Seqanswers Leaderboard Ad

Collapse

Announcement

Collapse
No announcement yet.
X
 
  • Filter
  • Time
  • Show
Clear All
new posts

  • Martin, thanks for your efforts!

    Code:
    >$ cd /; python -c 'import cutadapt; print cutadapt.__file__'
    /usr/local/lib/python2.7/dist-packages/cutadapt/__init__.pyc
    pip version:

    Code:
    >$ pip --version
    pip 1.0 from /usr/lib/python2.7/dist-packages (python 2.7)
    Linux version:

    Code:
    >$ uname -a
    Linux dcdell 3.2.0-29-generic #46-Ubuntu SMP Fri Jul 27 17:03:23 UTC 2012 x86_64 x86_64 x86_64 GNU/Linux
    Distribution version:

    Code:
    >$ cat /etc/issue
    Ubuntu 12.04.5 LTS \n \l
    Last edited by sidsv; 02-22-2015, 06:44 AM.

    Comment


    • In a virtual machine with Ubuntu 12.04.5, I could reproduce the pip problem (where it says 'permission denied'). It has been fixed, but not in the version that comes with Ubuntu 12.04 and there seems to be no workaround.

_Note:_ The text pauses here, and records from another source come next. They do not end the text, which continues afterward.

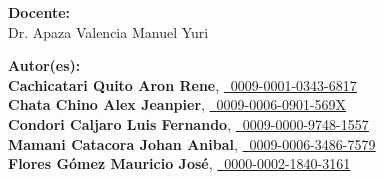 \documentclass[12pt,a4paper]{report}
\begin{document}
\begin{titlepage}
    \vspace{0.5cm}

    \begin{center}
        {\bfseries Docente:}\\[0.1cm]
        Dr. Apaza Valencia Manuel Yuri
    \end{center}

    \vspace{0.5cm}

    \begin{flushleft}
        {\bfseries Autor(es):}\\[0.2cm]
        \small 
        \textbf{Cachicatari Quito Aron Rene}, \href{https://orcid.org/0009-0001-0343-6817}{\textcolor{orcidlogocol}{\faOrcid \ 
        \underline{0009-0001-0343-6817}}} \\ [0.15cm]
        
        \textbf{Chata Chino Alex Jeanpier}, \href{https://orcid.org/0009-0006-0901-569X}
        {\textcolor{orcidlogocol}{\faOrcid \ \underline{0009-0006-0901-569X}}} \\[0.15cm]

        \textbf{Condori Caljaro Luis Fernando}, \href{https://orcid.org/0009-0000-9748-1557}
        {\textcolor{orcidlogocol}{\faOrcid \ \underline{0009-0000-9748-1557}}} \\[0.15cm]

        \textbf{Mamani Catacora Johan Anibal}, \href{https://orcid.org/0009-0006-3486-7579}{\textcolor{orcidlogocol}{\faOrcid \ \underline{0009-0006-3486-7579}}} \\ [0.15cm]
        
        \textbf{Flores Gómez Mauricio José}, \href{https://orcid.org/0000-0002-1840-3161}
        {\textcolor{orcidlogocol}{\faOrcid \ \underline{0000-0002-1840-3161}}} \\[0.15cm]
        
    \end{flushleft}
\end{titlepage}
\end{document}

      I cannot reproduce the other problem of you getting 1.2.1 while you have 1.7.1 installed, but I can think of a few two more things to try: The first is to not install the program at all - just unpack the tar.gz and run cutadapt-1.7.1/bin/cutadapt (you cannot move the program anywhere if you do this). The second is to try to install the program using Python 3: 'python3.3 setup.py install --user'. The third option of course is to ask your system admin to upgrade the 'globally' installed cutadapt ('pip install --upgrade cutadapt' as root should work).

      Comment


      • Martin, thank you very much for help!

        I just ran cutadapt without installation as you said and it worked pretty fine! Maybe I'll ask our system admin to upgrade 'global' cutadapt installation.

        Thanks again!

        Comment


        • Great to hear you got it to work! Let me know if there are any further problems.

          Comment


          • cutadapt 1.8

            Hi, cutadapt 1.8 has been released. It (finally) comes with proper paired-end support (no need to run cutadapt twice), quality-trimming of 5' ends and filtering of reads that have too many N bases.
            Here is a copy of the full changelog:
            • Support single-pass paired-end trimming with the new -A/-G/-B/-U parameters. These work just like their -a/-g/-b/-u counterparts, but they specify sequences that are removed from the second read in a pair.

              Also, if you start using one of those options, the read modification options such as -q (quality trimming) are applied to *both* reads. For backwards compatibility, read modifications are applied to the first read only if neither of -A/-G/-B/-U is used. See the documentation for details.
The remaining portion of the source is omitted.